Officers came up on either side of their building—too many to count, Bonilla says. When Reyes-Guillen arrived, they tried to calm him and get him to come closer. Once within reach, they forced him face down on the ground and stepped on him before turning him over, Bonilla says. She saw him spit blood.
This is when Bonilla got out her cell phone and captured a video that, after being shared on Facebook by Alerta Migratoria NC, was viewed twenty-four thousand times within nine hours.
In it, an officer can be seen going through Reyes-Guillen’s wallet (Bonilla says he had a passport and ID on him). As Bonilla cries out, “It’s not right,” an officer asks if she wants “problems with immigration” and tells her in Spanish to shut up.
“If the police want to detain us, that’s one thing,” Bendezú says, translating for Bonilla. “But they should treat us like human beings.”
Rosbin Fuentes, who lives across the hall, witnessed the arrest through the peephole in his door. He says he heard the officers ask Reyes-Guillen for fingerprints before forcing him to the ground, his head landing on their doormat. Fuentes’s wife, intending to check on her neighbor’s kids, tried to open the door. It was immediately pulled shut by an officer, Fuentes says.
The official version of events, according to ICE spokesman Bryan Cox, goes like this: “The U.S. Marshals Joint Fugitive Task Force, of which ICE is a member, was seeking an international fugitive wanted for murder March 28 at the location where they encountered unlawfully present Honduran national Edwin Reyes-Guillen. ICE deportation officers took Mr. Reyes into custody following a brief struggle after he actively attempted to resist arrest.”
Cox went on to say that under orders from Homeland Security Secretary John Kelly—and an executive order from President Trump—“ICE will no longer exempt classes or categories of removable aliens from potential enforcement. All of those in violation of immigration laws may be subject to immigration arrest, detention, and if found removable by final order, removal from the United States. Further, anyone giving credence to the idea that an ICE officer’s commands can be ignored or fought during an encounter is endangering public safety and the very people they claim to support and represent.”

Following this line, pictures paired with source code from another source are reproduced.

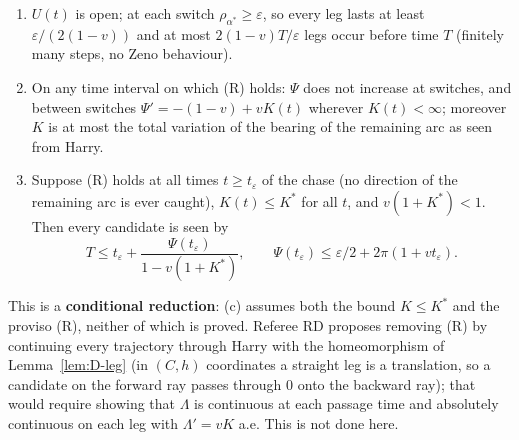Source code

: \begin{proposition}\label{prop:D6}
\begin{enumerate}
\item[(a)] $U(t)$ is open; at each switch $\rho_{\alpha^*}\ge\varepsilon$, so every leg lasts at least
$\varepsilon/(2(1-v))$ and at most $2(1-v)T/\varepsilon$ legs occur before time $T$ (finitely many steps, no Zeno behaviour).
\item[(b)] On any time interval on which \textup{(R)} holds: $\Psi$ does not increase at switches, and between switches
$\Psi'=-(1-v)+vK(t)$ wherever $K(t)<\infty$; moreover $K$ is at most the total variation of the bearing of the remaining arc as
seen from Harry.
\item[(c)] Suppose \textup{(R)} holds at all times $t\ge t_\varepsilon$ of the chase (no direction of the remaining arc is ever
caught), $K(t)\le K^*$ for all $t$, and $v(1+K^*)<1$. Then every candidate is seen by
\[
T\le t_\varepsilon+\frac{\Psi(t_\varepsilon)}{1-v(1+K^*)},\qquad\Psi(t_\varepsilon)\le\varepsilon/2+2\pi(1+vt_\varepsilon).
\]
\end{enumerate}
\end{proposition}
This is a \textbf{conditional reduction}: (c) assumes both the bound $K\le K^*$ and the proviso (R), neither of which is
proved. Referee RD proposes removing (R) by continuing every trajectory through Harry with the homeomorphism of
Lemma~\ref{lem:D-leg} (in $(C,h)$ coordinates a straight leg is a translation, so a candidate on the forward ray passes through
$0$ onto the backward ray); that would require showing that $\Lambda$ is continuous at each passage time and absolutely
continuous on each leg with $\Lambda'=vK$ a.e. This is not done here.

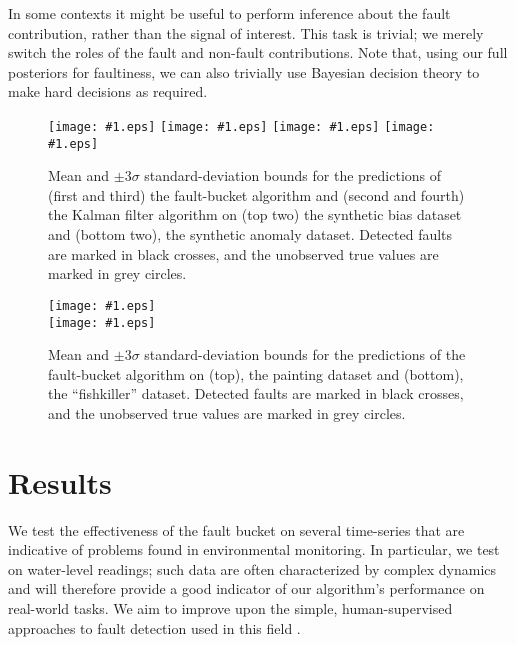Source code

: \documentclass{article}
\newcommand{\psff}[1]{\texttt{[image: \#1.eps]}}
\begin{document}
In some contexts it might be useful to perform inference about the
fault contribution, rather than the signal of interest.  This task is
trivial; we merely switch the roles of the fault and non-fault
contributions. Note that, using our full posteriors for faultiness, we
can also trivially use Bayesian decision theory to make hard decisions
as required.

\begin{figure*}
  \centering
  \small
  \psff{bias}
  \psff{kf_bias}
  \vspace*{2\baselineskip}
  \psff{dynamics}
  \psff{kf_dynamics}
  \caption{Mean and $\pm3\sigma$ standard-deviation bounds for the
    predictions of (first and third) the fault-bucket algorithm and
    (second and fourth) the Kalman filter algorithm on (top two) the
    synthetic bias dataset and (bottom two), the synthetic anomaly
    dataset.  Detected faults are marked in black crosses, and the
    unobserved true values are marked in grey circles.}
  \label{compare}
\end{figure*}

\begin{figure*}
  \centering
  \small
  \psff{painting} \\
  \psff{fishkiller}
  \caption{Mean and $\pm3\sigma$ standard-deviation bounds for the
    predictions of the fault-bucket algorithm on (top), the painting
    dataset and (bottom), the ``fishkiller'' dataset.  Detected faults are
    marked in black crosses, and the unobserved true values are marked
    in grey circles.}
  \label{justfb}
\end{figure*}


\section{Results}
We test the effectiveness of the fault bucket on several time-series
that are indicative of problems found in environmental
monitoring. In particular, we test on water-level readings; such data
are often characterized by complex dynamics and will therefore provide
a good indicator of our algorithm's performance on real-world
tasks. We aim to improve upon the simple, human-supervised approaches
to fault detection used in this field
\citep{wagner2006guidelines}. 
\end{document}
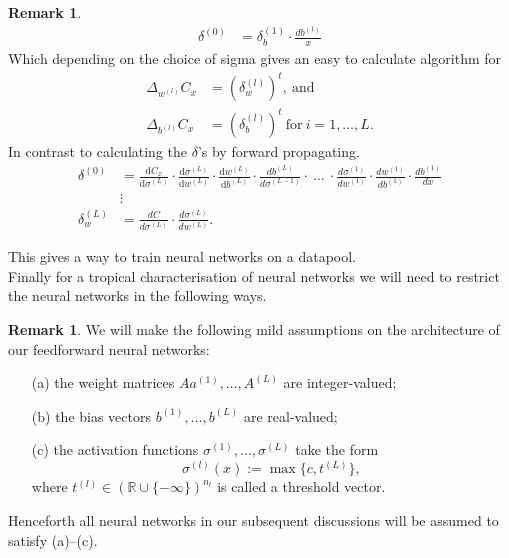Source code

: \documentclass{article}
\theoremstyle{definition}
\newtheorem{remark}[theorem]{Remark}
\begin{document}
\begin{remark}
\begin{align*}
\delta^{(0)} &= \delta^{(1)}_{b} \cdot \frac{d b^{(1)}}{x}
\end{align*}
Which depending on the choice of sigma gives an easy to calculate algorithm for
\begin{align*}
\Delta_{w^{(l)}}C_{x} &= (\delta_{w}^{(l)})^{t}, \ \text{and} \\
\Delta_{b^{(l)}}C_{x} &= (\delta_{b}^{(l)})^{t} \ \text{for} \ i=1,\dots , L.
\end{align*}
In contrast to calculating the $\delta$'s by forward propagating.
\begin{align*}
\delta^{(0)} &= \frac{\mathrm d C_{x}}{\mathrm d \sigma^{(L)}} \cdot \frac{\mathrm d \sigma^{(L)}}{\mathrm d w^{(L)}} \cdot \frac{\mathrm d w^{(L)}}{\mathrm d b^{(L)}} \cdot \frac{d b^{(L)}}{d \sigma^{(L-1)}} \cdot \ \ldots \ \cdot \frac{d \sigma^{(1)}}{d w^{(1)}} \cdot \frac{d w^{(1)}}{d b^{(1)}} \cdot \frac{d b^{(1)}}{dx} \\
&\vdots \\
\delta^{(L)}_{w} &= \frac{d C}{d \sigma^{(L)}} \cdot \frac{d \sigma^{(L)}}{d w^{(L)}}.
\end{align*}

\end{remark}



This gives a way to train neural networks on a datapool. \\

Finally for a tropical characterisation of neural networks we will need to restrict the neural networks in the following ways.

\begin{remark}\cite{zhang2018tropical}
We will make the following mild assumptions
on the architecture of our feedforward neural networks:
\begin{itemize}
\item[(a)]
the weight matrices $Aa^{(1)} , \dots , A^{(L)}$ are integer-valued;
\item[(b)]
the bias vectors $b^{(1)} , \dots , b^{(L)}$ are real-valued;
\item[(c)]
the activation functions $\sigma^{(1)} , \dots , \sigma^{(L)}$ take the form
$$\sigma^{(l)}(x) := \max\{c, t^{(L)}\},$$
where $t^{(l)} \in (\mathbb{R} \cup \{-\infty \})^{n_l}$ is called a threshold vector.
\end{itemize}
Henceforth all neural networks in our subsequent discussions will be assumed to satisfy (a)–(c).
\end{remark}
\end{document}
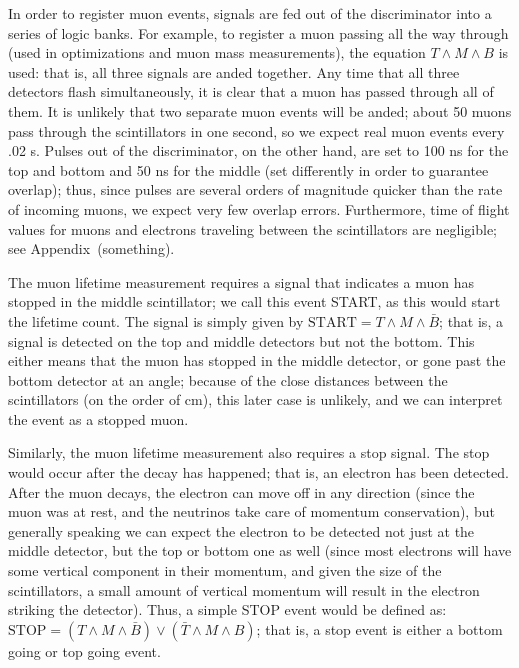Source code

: In order to register muon events, signals are fed out of the discriminator into a series of logic banks. For example, to register a muon passing all the way through (used in optimizations and muon mass measurements), the equation $T \wedge M \wedge B$ is used: that is, all three signals are anded together. Any time that all three detectors flash simultaneously, it is clear that a muon has passed through all of them. It is unlikely that two separate muon events will be anded; about 50 muons pass through the scintillators in one second, so we expect real muon events every .02 s. Pulses out of the discriminator, on the other hand, are set to 100 ns for the top and bottom and 50 ns for the middle (set differently in order to guarantee overlap); thus, since pulses are several orders of magnitude quicker than the rate of incoming muons, we expect very few overlap errors. Furthermore, time of flight values for muons and electrons traveling between the scintillators are negligible; see Appendix~(something).

The muon lifetime measurement requires a signal that indicates a muon has stopped in the middle scintillator; we call this event START, as this would start the lifetime count. The signal is simply given by $\mathrm{START} = T \wedge M \wedge \bar{B}$; that is, a signal is detected on the top and middle detectors but not the bottom. This either means that the muon has stopped in the middle detector, or gone past the bottom detector at an angle; because of the close distances between the scintillators (on the order of cm), this later case is unlikely, and we can interpret the event as a stopped muon.


Similarly, the muon lifetime measurement also requires a stop signal. The stop would occur after the decay has happened; that is, an electron has been detected. After the muon decays, the electron can move off in any direction (since the muon was at rest, and the neutrinos take care of momentum conservation), but generally speaking we can expect the electron to be detected not just at the middle detector, but the top or bottom one as well (since most electrons will have some vertical component in their momentum, and given the size of the scintillators, a small amount of vertical momentum will result in the electron striking the detector). Thus, a simple STOP event would be defined as: $\mathrm{STOP} = (T \wedge M \wedge \bar{B}) \vee (\bar{T} \wedge M \wedge B)$; that is, a stop event is either a bottom going or top going event.

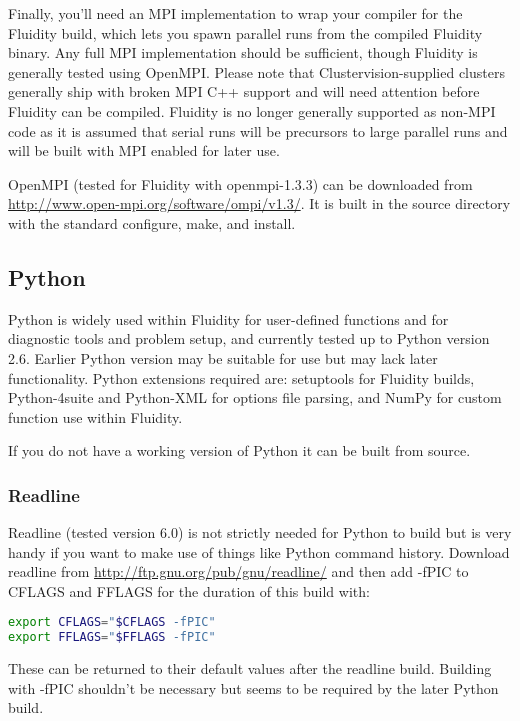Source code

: Finally, you'll need an MPI implementation to wrap your compiler for the
Fluidity build, which lets you spawn parallel runs from the compiled Fluidity
binary. Any full MPI implementation should be sufficient, though Fluidity is
generally tested using OpenMPI. Please note that Clustervision-supplied
clusters generally ship with broken MPI C++ support and will need attention
before Fluidity can be compiled. Fluidity is no longer generally supported as
non-MPI code as it is assumed that serial runs will be precursors to large
parallel runs and will be built with MPI enabled for later use.

OpenMPI (tested for Fluidity with openmpi-1.3.3) can be downloaded from
\url{http://www.open-mpi.org/software/ompi/v1.3/}. It is built in the source
directory with the standard configure, make, and install.

\subsection{Python}
\label{sect:required_libraries_python}

Python is widely used within Fluidity for user-defined functions and for
diagnostic tools and problem setup, and currently tested up to Python version
2.6. Earlier Python version may be suitable for use but may lack later
functionality. Python extensions required are: setuptools for Fluidity builds,
Python-4suite and Python-XML for options file parsing, and NumPy for custom
function use within Fluidity.

If you do not have a working version of Python it can be built from source. 

\subsubsection{Readline}
\label{sect:required_libraries_python_readline}

Readline (tested version 6.0) is not strictly needed for Python to build but is
very handy if you want to make use of things like Python command history.
Download readline from \url{http://ftp.gnu.org/pub/gnu/readline/} and then add
-fPIC to CFLAGS and FFLAGS for the duration of this build with:

\begin{lstlisting}[language=bash]
export CFLAGS="$CFLAGS -fPIC"
export FFLAGS="$FFLAGS -fPIC"
\end{lstlisting}

These can be returned to their default values after the readline build.
Building with -fPIC shouldn't be necessary but seems to be required by the
later Python build.


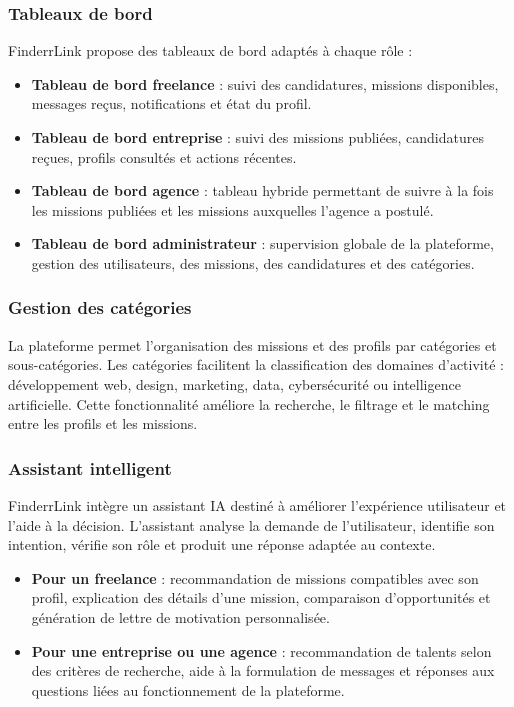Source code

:\subsubsection{Tableaux de bord}

FinderrLink propose des tableaux de bord adaptés à chaque rôle :

\begin{itemize}
    \item \textbf{Tableau de bord freelance} : suivi des candidatures, missions disponibles, messages reçus, notifications et état du profil.
    \item \textbf{Tableau de bord entreprise} : suivi des missions publiées, candidatures reçues, profils consultés et actions récentes.
    \item \textbf{Tableau de bord agence} : tableau hybride permettant de suivre à la fois les missions publiées et les missions auxquelles l'agence a postulé.
    \item \textbf{Tableau de bord administrateur} : supervision globale de la plateforme, gestion des utilisateurs, des missions, des candidatures et des catégories.
\end{itemize}

\subsubsection{Gestion des catégories}

La plateforme permet l'organisation des missions et des profils par catégories et sous-catégories. Les catégories facilitent la classification des domaines d'activité : développement web, design, marketing, data, cybersécurité ou intelligence artificielle. Cette fonctionnalité améliore la recherche, le filtrage et le matching entre les profils et les missions.

\subsubsection{Assistant intelligent}

FinderrLink intègre un assistant IA destiné à améliorer l'expérience utilisateur et l'aide à la décision. L'assistant analyse la demande de l'utilisateur, identifie son intention, vérifie son rôle et produit une réponse adaptée au contexte.

\begin{itemize}
    \item \textbf{Pour un freelance} : recommandation de missions compatibles avec son profil, explication des détails d'une mission, comparaison d'opportunités et génération de lettre de motivation personnalisée.
    \item \textbf{Pour une entreprise ou une agence} : recommandation de talents selon des critères de recherche, aide à la formulation de messages et réponses aux questions liées au fonctionnement de la plateforme.
\end{itemize}

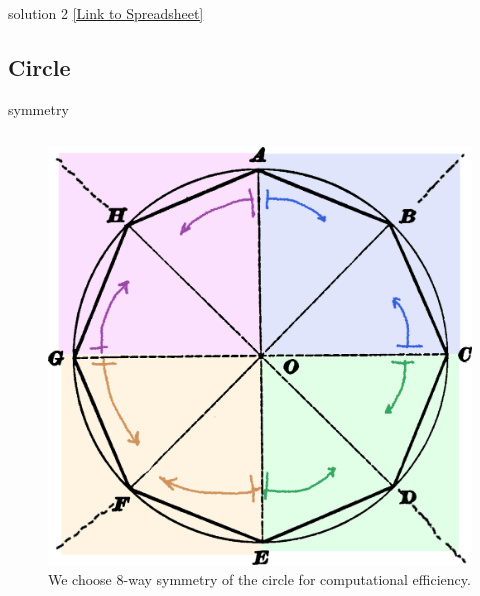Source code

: \documentclass[aspectratio=169,xcolor={dvipsnames,svgnames}]{beamer}
\begin{document}
\begin{frame}[label={sec:orgbc5d11b}]{solution 2}
\centering
\href{https://docs.google.com/spreadsheets/d/13s1unOAzBQmYA4SF9ifBtw02AEAUlfRTaOvl4m2cbEc/edit?usp=sharing}{[Link to Spreadsheet]​}
\end{frame}
\subsection{Circle}
\label{sec:org3da17fa}


\begin{frame}[label={sec:orgc1a5ebb}]{symmetry}
\begin{columns}
\begin{column}{.45\columnwidth}
\begin{figure}[htbp]
\centering
\includegraphics[width=.9\linewidth]{images/circle-8way.png}
\caption{We choose 8-way symmetry of the circle for computational efficiency.}
\end{figure}
\end{column}
\end{columns}
\end{frame}
\end{document}
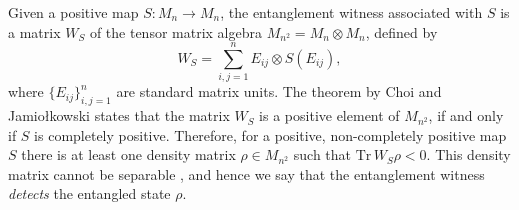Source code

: \documentclass[12pt]{article}
\theoremstyle{plain}
\theoremstyle{definition}
\theoremstyle{remark}
\numberwithin{equation}{section}
\begin{document}
\vspace{0.5cm}

Given a positive map $S: M_{n} \rightarrow M_{n}$,
the entanglement witness associated with $S$ is a matrix $W_{S}$
of the tensor matrix algebra $M_{n^{2}} = M_{n} \! \otimes \! M_{n}$,
defined by
\begin{equation}
\label{def:entanglement-witness}
    W_{S} = \sum \limits_{i,j =1}^{n} E_{ij} \otimes S(E_{ij}),
\end{equation}
where $\{ E_{ij}\}_{i,j=1}^{n}$ are standard matrix units.
The theorem by Choi and Jamiołkowski \cite{choi1975completely,jamiolkowski1974effective}
states that the matrix $W_{S}$ is a positive element of $M_{n^{2}}$,
if and only if $S$ is completely positive.
Therefore, for a positive, non-completely positive map $S$
there is at least one density matrix $\rho \in M_{n^{2}}$
such that $\text{Tr}\, W_{S} \rho < 0$.
This density matrix cannot be separable \cite{werner1989quantum},
and hence we say that the entanglement witness \emph{detects} the
entangled state $\rho$. 
\end{document}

In the current political climate, Ramon-Reyes and his wife say they feel so anxious and unwelcome, they might as well return to Honduras.
“I’ve been here eleven years,” Ramon-Reyes says, “and this is the worst time of my life in this country.”
Ramon-Reyes says he spoke to his brother Tuesday. Reyes-Guillen complained of swelling and pain in his head and said he was being taken to a jail in Winston-Salem. Ramon-Reyes hasn’t heard from him since.